[[ MATERIAL TO PROCESS open ]]

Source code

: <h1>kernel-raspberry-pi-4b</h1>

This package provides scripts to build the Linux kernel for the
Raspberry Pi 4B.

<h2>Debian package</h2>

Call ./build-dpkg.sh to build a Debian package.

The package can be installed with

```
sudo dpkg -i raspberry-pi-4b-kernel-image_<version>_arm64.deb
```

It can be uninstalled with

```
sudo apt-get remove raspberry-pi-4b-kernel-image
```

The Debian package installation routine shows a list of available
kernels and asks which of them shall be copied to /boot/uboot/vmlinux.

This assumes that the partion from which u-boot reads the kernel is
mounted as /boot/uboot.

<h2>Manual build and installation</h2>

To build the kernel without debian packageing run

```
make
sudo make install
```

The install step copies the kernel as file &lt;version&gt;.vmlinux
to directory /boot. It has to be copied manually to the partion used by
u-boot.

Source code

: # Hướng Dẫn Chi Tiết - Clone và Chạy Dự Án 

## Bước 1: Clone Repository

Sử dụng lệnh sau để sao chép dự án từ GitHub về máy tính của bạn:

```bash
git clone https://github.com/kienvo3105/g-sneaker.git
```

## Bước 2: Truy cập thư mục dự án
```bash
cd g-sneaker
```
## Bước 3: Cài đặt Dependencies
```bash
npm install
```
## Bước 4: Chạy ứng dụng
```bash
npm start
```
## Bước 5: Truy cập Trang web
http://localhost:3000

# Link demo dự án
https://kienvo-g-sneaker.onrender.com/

[[ MATERIAL TO PROCESS closed ]]

__WORK ORDER__: Print all of the entries exactly as they are written.

__SOLUTION__:
Source code

: <h1>kernel-raspberry-pi-4b</h1>

This package provides scripts to build the Linux kernel for the
Raspberry Pi 4B.

<h2>Debian package</h2>

Call ./build-dpkg.sh to build a Debian package.

The package can be installed with

```
sudo dpkg -i raspberry-pi-4b-kernel-image_<version>_arm64.deb
```

It can be uninstalled with

```
sudo apt-get remove raspberry-pi-4b-kernel-image
```

The Debian package installation routine shows a list of available
kernels and asks which of them shall be copied to /boot/uboot/vmlinux.

This assumes that the partion from which u-boot reads the kernel is
mounted as /boot/uboot.

<h2>Manual build and installation</h2>

To build the kernel without debian packageing run

```
make
sudo make install
```

The install step copies the kernel as file &lt;version&gt;.vmlinux
to directory /boot. It has to be copied manually to the partion used by
u-boot.

Source code

: # Hướng Dẫn Chi Tiết - Clone và Chạy Dự Án 

## Bước 1: Clone Repository

Sử dụng lệnh sau để sao chép dự án từ GitHub về máy tính của bạn:

```bash
git clone https://github.com/kienvo3105/g-sneaker.git
```

## Bước 2: Truy cập thư mục dự án
```bash
cd g-sneaker
```
## Bước 3: Cài đặt Dependencies
```bash
npm install
```
## Bước 4: Chạy ứng dụng
```bash
npm start
```
## Bước 5: Truy cập Trang web
http://localhost:3000

# Link demo dự án
https://kienvo-g-sneaker.onrender.com/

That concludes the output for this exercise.